What about Quillston? Or one of my friends with a hedgehog named hers Hawthorne. Also love ktdid's suggestion Frankenspine!


----------



## EnaEna (Aug 23, 2012)

I LOVE Frankenspine!!!!! I might go with that one! Maybe call him Frankie for short sometimes. Or if I'm angry with him, Pricktor Von Frankenspine. I'm just going to do a little more looking around so I have plenty of options/ideas. But I REALLY love Frankenspine!


----------



## SpiritWolves1 (Apr 5, 2012)

if i were you id go for a name that has nothing to do with how they feel or body parts XD I would name him Dodger or maybe somethin that starts with a d, he seems like a d boy to me


----------



## ktdid (Aug 7, 2012)

EnaEna said:


> I LOVE Frankenspine!!!!! I might go with that one! Maybe call him Frankie for short sometimes. Or if I'm angry with him, Pricktor Von Frankenspine. I'm just going to do a little more looking around so I have plenty of options/ideas. But I REALLY love Frankenspine!

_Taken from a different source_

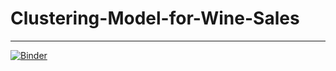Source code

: # Clustering-Model-for-Wine-Sales
-----------------------------

[![Binder](https://mybinder.org/badge_logo.svg)](https://mybinder.org/v2/gh/henzar5/Clustering-Model-for-Wine-Sales/main)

LOL Pricktor Von Frankenspine is beyond perfect.


----------



## Draenog (Feb 27, 2012)

ktdid said:


> EnaEna said:
> 
> 
> > I LOVE Frankenspine!!!!! I might go with that one! Maybe call him Frankie for short sometimes. Or if I'm angry with him, Pricktor Von Frankenspine. I'm just going to do a little more looking around so I have plenty of options/ideas. But I REALLY love Frankenspine!
> ...


It is :lol: :lol:


----------



## EnaEna (Aug 23, 2012)

When I thought about it more, I think Frankenspine would get a little old... It's clever, like Earl Grey (because of his color), but it still just doesn't really fit him. I'm beginning to think that, like someone previously said, naming him after body parts isn't quite my thing. No offense to the people who do, and the people who suggested things like that. Very cute names that I would name a story character, but not quite my hedgie~

Would about Toby? It is sort of a hat's off to Sherlock Holmes, because of the hound dog named Toby. And Earl Grey (soon to be changed) is good at finding treats and sniffing things out, like the hound.

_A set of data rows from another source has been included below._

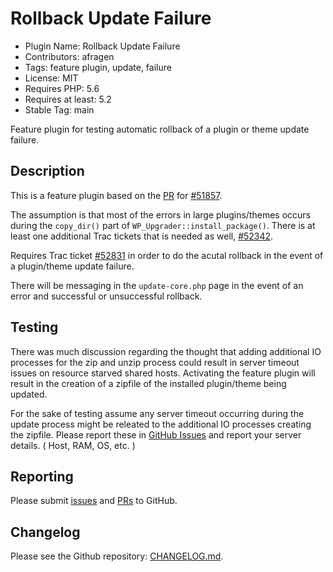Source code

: # Rollback Update Failure

* Plugin Name: Rollback Update Failure
* Contributors: afragen
* Tags: feature plugin, update, failure
* License: MIT
* Requires PHP: 5.6
* Requires at least: 5.2
* Stable Tag: main

Feature plugin for testing automatic rollback of a plugin or theme update failure.

## Description

This is a feature plugin based on the [PR](https://github.com/WordPress/wordpress-develop/pull/860) for [#51857](https://core.trac.wordpress.org/ticket/51857).

The assumption is that most of the errors in large plugins/themes occurs during the `copy_dir()` part of `WP_Upgrader::install_package()`. There is at least one additional Trac tickets that is needed as well, [#52342](https://core.trac.wordpress.org/ticket/52342).

Requires Trac ticket [#52831](https://core.trac.wordpress.org/ticket/52381) in order to do the acutal rollback in the event of a plugin/theme update failure.

There will be messaging in the `update-core.php` page in the event of an error and successful or unsuccessful rollback.

## Testing

There was much discussion regarding the thought that adding additional IO processes for the zip and unzip process could result in server timeout issues on resource starved shared hosts. Activating the feature plugin will result in the creation of a zipfile of the installed plugin/theme being updated.

For the sake of testing assume any server timeout occurring during the update process might be releated to the additional IO processes creating the zipfile. Please report these in [GitHub Issues](https://github.com/afragen/rollback-update-failure/issues) and report your server details. ( Host, RAM, OS, etc. )

## Reporting

Please submit [issues](https://github.com/afragen/rollback-update-failure/issues) and [PRs](https://github.com/afragen/rollback-update-failure/pulls) to GitHub.

## Changelog

Please see the Github repository: [CHANGELOG.md](https://github.com/afragen/rollback-update-failure/blob/main/CHANGELOG.md).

Is it too plain or normal? Tell me what you think, honestly...


----------



## SpiritWolves1 (Apr 5, 2012)

I love Toby!! You could also spell it Tobi


----------



## artistshrugged (Sep 5, 2012)

I think Toby is a great choice. It will suit his demeanor and as he grows older. And it is a name that has special meaning to you, but doesn't scream it to others. If you like it, go for it.

He looks like a Toby to me, too


----------



## EnaEna (Aug 23, 2012)

I have reached a final decision. 
My hedgie's new name is Earl Toby Grey.
I didn't want to get rid of Earl Grey completely, even though it doesn't truly fit him. It's unique, and sort of a homage to my cat, Grey, who I really loved.
So people can call him Earl Grey, the Earl, Toby, or Earl Toby Grey. Whatever works~ But I'm mainly resorting to calling him Toby. It fits so well, I love it~


----------



## EnaEna (Aug 23, 2012)

Thank you all so much for your suggestions and feedback! I really appreciate you guys~


----------



## artistshrugged (Sep 5, 2012)

I think it works perfectly to incorporate Toby with his old name! I am glad you updated us, I was wondering if you had chosen yet


----------